The Cicerone program offers a perfect explanation of how they grade the exam, but it can be a little tricky to find it on their website. (The home page for info on the Certified Cicerone exam says that a reader can find the scoring breakdown “further down this page,” but I don’t see it there?) The scoring breakdown page is easily accessible from the page where you receive your results, though, and will direct you to this very helpful grid:

Follow the link above for a bigger/clearer picture of this grid.

In total, each section contributes the following percentages to your overall score:

  • Keeping and Serving Beer: 25%

  • Beer Styles: 25%

  • Beer Flavor and Evaluation: 25%

  • Beer Ingredients and Brewing Process: 15%

  • Pairing Beer with Food: 10%

Overall, your essays count for 12.5% of your overall score (with the one on Beer Ingredients and Brewing Process weighted just slightly less heavily than the other two), the video demonstration for 4%, and the tasting portion for 16.75%.

For some reason, I went into the exam thinking that you needed to score higher than 80% on the written portion and 70% on the tasting portion. If you didn’t pass one part, you could always retake that part.

That was reassuring coming out of the exam, when I knew for sure that I had bombed the tasting portion but felt pretty good about the written portion.

A couple weeks before I received my results, though, we reviewed how the exam is graded in one of our weekly Cicerone classes at BrewDog. In that moment, I realized that you have to exceed 80% overall to which the tasting portion contributes 16.75%, as well as exceeding 70% on the tasting portion alone.

This changed the game for my results. I knew that I had done so poorly on the tasting part that, with a little math, I needed to receive above 92% on the rest of the test to squeak out an 80% on the overall. Scoring above 90% in 4/5 of categories is no small order on this challenging exam.
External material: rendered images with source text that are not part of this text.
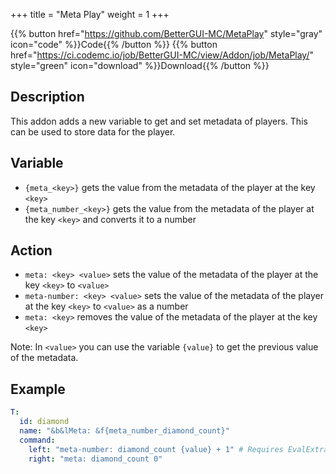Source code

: +++
title = "Meta Play"
weight = 1
+++

{{% button href="https://github.com/BetterGUI-MC/MetaPlay" style="gray" icon="code" %}}Code{{% /button %}} {{% button href="https://ci.codemc.io/job/BetterGUI-MC/view/Addon/job/MetaPlay/" style="green" icon="download" %}}Download{{% /button %}}

## Description

This addon adds a new variable to get and set metadata of players. This can be used to store data for the player.

## Variable

* `{meta_<key>}` gets the value from the metadata of the player at the key `<key>`
* `{meta_number_<key>}` gets the value from the metadata of the player at the key `<key>` and converts it to a number

## Action

* `meta: <key> <value>` sets the value of the metadata of the player at the key `<key>` to `<value>`
* `meta-number: <key> <value>` sets the value of the metadata of the player at the key `<key>` to `<value>` as a number
* `meta: <key>` removes the value of the metadata of the player at the key `<key>`

Note: In `<value>` you can use the variable `{value}` to get the previous value of the metadata.

## Example

```yaml
T:
  id: diamond
  name: "&b&lMeta: &f{meta_number_diamond_count}"
  command:
    left: "meta-number: diamond_count {value} + 1" # Requires EvalExtra to use expressions
    right: "meta: diamond_count 0"
```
So I was relieved - and a little surprised - to receive my results. Which look like this:

Please feel free to laugh at the huge discrepancy here. I did, and do.
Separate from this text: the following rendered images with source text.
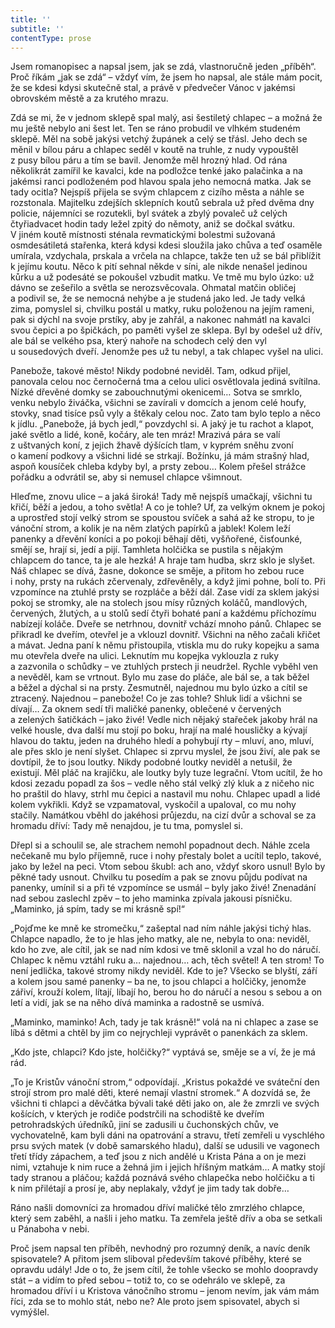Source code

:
 ```yaml
---
title: ''
subtitle: ''
contentType: prose
---
```


Jsem romanopisec a napsal jsem, jak se zdá, vlastnoručně jeden „příběh“. Proč říkám „jak se zdá“ – vždyť vím, že jsem ho napsal, ale stále mám pocit, že se kdesi kdysi skutečně stal, a právě v předvečer Vánoc v jakémsi obrovském městě a za krutého mrazu.

Zdá se mi, že v jednom sklepě spal malý, asi šestiletý chlapec – a možná že mu ještě nebylo ani šest let. Ten se ráno probudil ve vlhkém studeném sklepě. Měl na sobě jakýsi vetchý župánek a celý se třásl. Jeho dech se měnil v bílou páru a chlapec seděl v koutě na truhle, z nudy vypouštěl z pusy bílou páru a tím se bavil. Jenomže měl hrozný hlad. Od rána několikrát zamířil ke kavalci, kde na podložce tenké jako palačinka a na jakémsi ranci podloženém pod hlavou spala jeho nemocná matka. Jak se tady ocitla? Nejspíš přijela se svým chlapcem z cizího města a náhle se rozstonala. Majitelku zdejších sklepních koutů sebrala už před dvěma dny policie, nájemníci se rozutekli, byl svátek a zbylý povaleč už celých čtyřiadvacet hodin tady ležel zpitý do němoty, aniž se dočkal svátku. V jiném koutě místnosti sténala revmatickými bolestmi sužovaná osmdesátiletá stařenka, která kdysi kdesi sloužila jako chůva a teď osaměle umírala, vzdychala, prskala a vrčela na chlapce, takže ten už se bál přiblížit k jejímu koutu. Něco k pití sehnal někde v síni, ale nikde nenašel jedinou kůrku a už podesáté se pokoušel vzbudit matku. Ve tmě mu bylo úzko: už dávno se zešeřilo a světla se nerozsvěcovala. Ohmatal matčin obličej a podivil se, že se nemocná nehýbe a je studená jako led. Je tady velká zima, pomyslel si, chvilku postál u matky, ruku položenou na jejím rameni, pak si dýchl na svoje prstíky, aby je zahřál, a nakonec nahmátl na kavalci svou čepici a po špičkách, po paměti vyšel ze sklepa. Byl by odešel už dřív, ale bál se velkého psa, který nahoře na schodech celý den vyl u sousedových dveří. Jenomže pes už tu nebyl, a tak chlapec vyšel na ulici.

Panebože, takové město! Nikdy podobné neviděl. Tam, odkud přijel, panovala celou noc černočerná tma a celou ulici osvětlovala jediná svítilna. Nízké dřevěné domky se zabouchnutými okenicemi… Sotva se smrklo, venku nebylo živáčka, všichni se zavírali v domcích a jenom celé houfy, stovky, snad tisíce psů vyly a štěkaly celou noc. Zato tam bylo teplo a něco k jídlu. „Panebože, já bych jedl,“ povzdychl si. A jaký je tu rachot a klapot, jaké světlo a lidé, koně, kočáry, ale ten mráz! Mrazivá pára se valí z uštvaných koní, z jejich žhavě dýšících tlam, v kyprém sněhu zvoní o kamení podkovy a všichni lidé se strkají. Božínku, já mám strašný hlad, aspoň kousíček chleba kdyby byl, a prsty zebou… Kolem přešel strážce pořádku a odvrátil se, aby si nemusel chlapce všimnout.

Hleďme, znovu ulice – a jaká široká! Tady mě nejspíš umačkají, všichni tu křičí, běží a jedou, a toho světla! A co je tohle? Uf, za velkým oknem je pokoj a uprostřed stojí velký strom se spoustou svíček a sahá až ke stropu, to je vánoční strom, a kolik je na něm zlatých papírků a jablek! Kolem leží panenky a dřevění koníci a po pokoji běhají děti, vyšňořené, čisťounké, smějí se, hrají si, jedí a pijí. Tamhleta holčička se pustila s nějakým chlapcem do tance, ta je ale hezká! A hraje tam hudba, skrz sklo je slyšet. Náš chlapec se dívá, žasne, dokonce se směje, a přitom ho zebou ruce i nohy, prsty na rukách zčervenaly, zdřevěněly, a když jimi pohne, bolí to. Při vzpomínce na ztuhlé prsty se rozpláče a běží dál. Zase vidí za sklem jakýsi pokoj se stromky, ale na stolech jsou mísy různých koláčů, mandlových, červených, žlutých, a u stolů sedí čtyři bohaté paní a každému příchozímu nabízejí koláče. Dveře se netrhnou, dovnitř vchází mnoho pánů. Chlapec se přikradl ke dveřím, otevřel je a vklouzl dovnitř. Všichni na něho začali křičet a mávat. Jedna paní k němu přistoupila, vtiskla mu do ruky kopejku a sama mu otevřela dveře na ulici. Leknutím mu kopejka vyklouzla z ruky a zazvonila o schůdky – ve ztuhlých prstech ji neudržel. Rychle vyběhl ven a nevěděl, kam se vrtnout. Bylo mu zase do pláče, ale bál se, a tak běžel a běžel a dýchal si na prsty. Zesmutněl, najednou mu bylo úzko a cítil se ztracený. Najednou – panebože! Co je zas tohle? Shluk lidí a všichni se dívají… Za oknem sedí tři maličké panenky, oblečené v červených a zelených šatičkách – jako živé! Vedle nich nějaký stařeček jakoby hrál na velké housle, dva další mu stojí po boku, hrají na malé housličky a kývají hlavou do taktu, jeden na druhého hledí a pohybují rty – mluví, ano, mluví, ale přes sklo je není slyšet. Chlapec si zprvu myslel, že jsou živí, ale pak se dovtípil, že to jsou loutky. Nikdy podobné loutky neviděl a netušil, že existují. Měl pláč na krajíčku, ale loutky byly tuze legrační. Vtom ucítil, že ho kdosi zezadu popadl za šos – vedle něho stál velký zlý kluk a z ničeho nic ho praštil do hlavy, strhl mu čepici a nastavil mu nohu. Chlapec upadl a lidé kolem vykřikli. Když se vzpamatoval, vyskočil a upaloval, co mu nohy stačily. Namátkou vběhl do jakéhosi průjezdu, na cizí dvůr a schoval se za hromadu dříví: Tady mě nenajdou, je tu tma, pomyslel si.

Dřepl si a schoulil se, ale strachem nemohl popadnout dech. Náhle zcela nečekaně mu bylo příjemně, ruce i nohy přestaly bolet a ucítil teplo, takové, jako by ležel na peci. Vtom sebou škubl: ach ano, vždyť skoro usnul! Bylo by pěkné tady usnout. Chvilku tu posedím a pak se znovu půjdu podívat na panenky, umínil si a při té vzpomínce se usmál – byly jako živé! Znenadání nad sebou zaslechl zpěv – to jeho maminka zpívala jakousi písničku. „Maminko, já spím, tady se mi krásně spí!“

„Pojďme ke mně ke stromečku,“ zašeptal nad ním náhle jakýsi tichý hlas. Chlapce napadlo, že to je hlas jeho matky, ale ne, nebyla to ona: neviděl, kdo ho zve, ale cítil, jak se nad ním kdosi ve tmě sklonil a vzal ho do náručí. Chlapec k němu vztáhl ruku a… najednou… ach, těch světel! A ten strom! To není jedlička, takové stromy nikdy neviděl. Kde to je? Všecko se blyští, září a kolem jsou samé panenky – ba ne, to jsou chlapci a holčičky, jenomže zářiví, krouží kolem, lítají, líbají ho, berou ho do náručí a nesou s sebou a on letí a vidí, jak se na něho dívá maminka a radostně se usmívá.

„Maminko, maminko! Ach, tady je tak krásně!“ volá na ni chlapec a zase se líbá s dětmi a chtěl by jim co nejrychleji vyprávět o panenkách za sklem.

„Kdo jste, chlapci? Kdo jste, holčičky?“ vyptává se, směje se a ví, že je má rád.

„To je Kristův vánoční strom,“ odpovídají. „Kristus pokaždé ve sváteční den strojí strom pro malé děti, které nemají vlastní stromek.“ A dozvídá se, že všichni ti chlapci a děvčátka bývali také děti jako on, ale že zmrzli ve svých košících, v kterých je rodiče podstrčili na schodiště ke dveřím petrohradských úředníků, jiní se zadusili u čuchonských chův, ve vychovatelně, kam byli dáni na opatrování a stravu, třetí zemřeli u vyschlého prsu svých matek (v době samarského hladu), další se udusili ve vagonech třetí třídy zápachem, a teď jsou z nich andělé u Krista Pána a on je mezi nimi, vztahuje k nim ruce a žehná jim i jejich hříšným matkám… A matky stojí tady stranou a pláčou; každá poznává svého chlapečka nebo holčičku a ti k nim přilétají a prosí je, aby neplakaly, vždyť je jim tady tak dobře…

Ráno našli domovníci za hromadou dříví maličké tělo zmrzlého chlapce, který sem zaběhl, a našli i jeho matku. Ta zemřela ještě dřív a oba se setkali u Pánaboha v nebi.

Proč jsem napsal ten příběh, nevhodný pro rozumný deník, a navíc deník spisovatele? A přitom jsem sliboval především takové příběhy, které se opravdu udály! Jde o to, že jsem cítil, že tohle všecko se mohlo doopravdy stát – a vidím to před sebou – totiž to, co se odehrálo ve sklepě, za hromadou dříví i u Kristova vánočního stromu – jenom nevím, jak vám mám říci, zda se to mohlo stát, nebo ne? Ale proto jsem spisovatel, abych si vymýšlel.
In my write-up of my experience taking the exam, I wrote that I bombed the tasting part. I was not being dramatic. Get a load of that 36% on the tasting portion! If there were a color that were more red than red, that score certainly deserves it.

But look at the numbers on the right. The tasting portion makes up 2/3 of the “Beer Flavor & Evaluation” section, so that 36% on the tasting portion brought “Beer Flavor & Evaluation” down to 57%. Woah. (At the same time, I’m a little proud that I had to have scored darn near close to perfect on the short-answer questions on “Beer Flavor & Evaluation” to even get that portion up to a whopping 57%, since the questions count for just 1/3 of the overall “Beer Flavor & Evaluation” portion.) Despite the 57%, the other sections pulled my score up juuuuust enough for me to pass the exam, overall.
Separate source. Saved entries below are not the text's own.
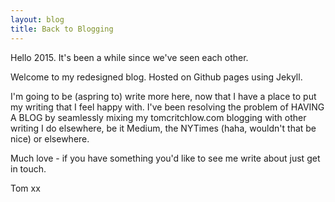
 ```yaml
---
layout: blog
title: Back to Blogging
---
```


Hello 2015. It's been a while since we've seen each other.

Welcome to my redesigned blog. Hosted on Github pages using Jekyll.

I'm going to be (aspring to) write more here, now that I have a place to put my writing that I feel happy with. I've been resolving the problem of HAVING A BLOG by seamlessly mixing my tomcritchlow.com blogging with other writing I do elsewhere, be it Medium, the NYTimes (haha, wouldn't that be nice) or elsewhere.

Much love - if you have something you'd like to see me write about just get in touch.

Tom xx
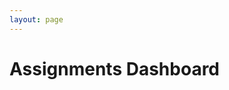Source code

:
 ```yaml
---
layout: page
---
```


<head>
    <link href="https://fonts.googleapis.com/css?family=Oxygen&display=swap" rel="stylesheet">
</head>


<h1>Assignments Dashboard</h1>
<div id="assignments"></div>


<script src="https://code.jquery.com/jquery-3.6.0.min.js"></script>
<script>
    $.get("https://tangerine.stu.nighthawkcodingsociety.com/api/assignments", function(data) {
    var assignments = data; 
    var html = '';
    for (var i = 0; i < assignments.length; i++) {
        var assignment = assignments[i];
        html += '<div style="border:1px solid #333; margin:0px; padding:5px;">';
        html += '<h3 style="font-size: 1.6em; font-weight: bold; font-family: Oxygen;"><a href="/assignments/' + assignment.id + '" style="text-decoration: underline;">' + assignment.title + '</a></h3>';
        var desc = assignment.desc;
        if (desc.length > 100) {
        desc = desc.substring(0, 100) + '...';
        }
        html += '<p style="font-family: Oxygen;">' + desc + '</p>';
        html += '</div>';
    }
    $('#assignments').html(html);
    });
</script>
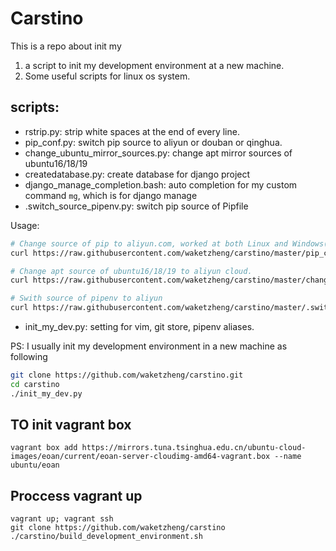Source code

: # Carstino
This is a repo about init my

1. a script to init my development environment at a new machine.
2. Some useful scripts for linux os system.

## scripts:
- rstrip.py: strip white spaces at the end of every line.
- pip_conf.py: switch pip source to aliyun or douban or qinghua.
- change_ubuntu_mirror_sources.py: change apt mirror sources of ubuntu16/18/19
- createdatabase.py: create database for django project
- django_manage_completion.bash: auto completion for my custom command `mg`, which is for django manage
- .switch_source_pipenv.py: switch pip source of Pipfile


Usage:
```bash
# Change source of pip to aliyun.com, worked at both Linux and Windows(Run with Git Bash).
curl https://raw.githubusercontent.com/waketzheng/carstino/master/pip_conf.py|python
```

```bash
# Change apt source of ubuntu16/18/19 to aliyun cloud.
curl https://raw.githubusercontent.com/waketzheng/carstino/master/change_ubuntu_mirror_sources.py|python
```

```bash
# Swith source of pipenv to aliyun
curl https://raw.githubusercontent.com/waketzheng/carstino/master/.switch_source_pipenv.py|python
```

- init_my_dev.py: setting for vim, git store, pipenv aliases.

PS: I usually init my development environment in a new machine as following

```bash
git clone https://github.com/waketzheng/carstino.git
cd carstino
./init_my_dev.py
```

## TO init vagrant box

```
vagrant box add https://mirrors.tuna.tsinghua.edu.cn/ubuntu-cloud-images/eoan/current/eoan-server-cloudimg-amd64-vagrant.box --name ubuntu/eoan
```

## Proccess vagrant up

```
vagrant up; vagrant ssh
git clone https://github.com/waketzheng/carstino
./carstino/build_development_environment.sh
```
I put a lot of effort into studying for the exam, so I was very relieved to not have to start memorizing ABV ranges and commercial examples of styles again. But I still wasn’t so sure that I could pass the tasting portion, so I wondered if it all that studying was for naught. “Aren’t you just born knowing how to taste?”, I wondered.

Two morals of this story, for now:

  1. I’d recommend not sitting for the exam until your tasting is up to snuff. That portion greatly affects your overall score. Why spend the time and money studying for the overall part if the tasting portion ends up pulling your overall below 80%?

  2. That said, play to your strengths. If your tasting is weak, then be sure to knock those other parts out of the park.

Third moral of the story will follow in my write-up of retaking the tasting portion, which I did on May 22 at Rhinegeist in Cincinnati. Sneak peek: as much as I thought the inverse right after I first sat for the Cicerone exam, tasting is a totally learn-able skill.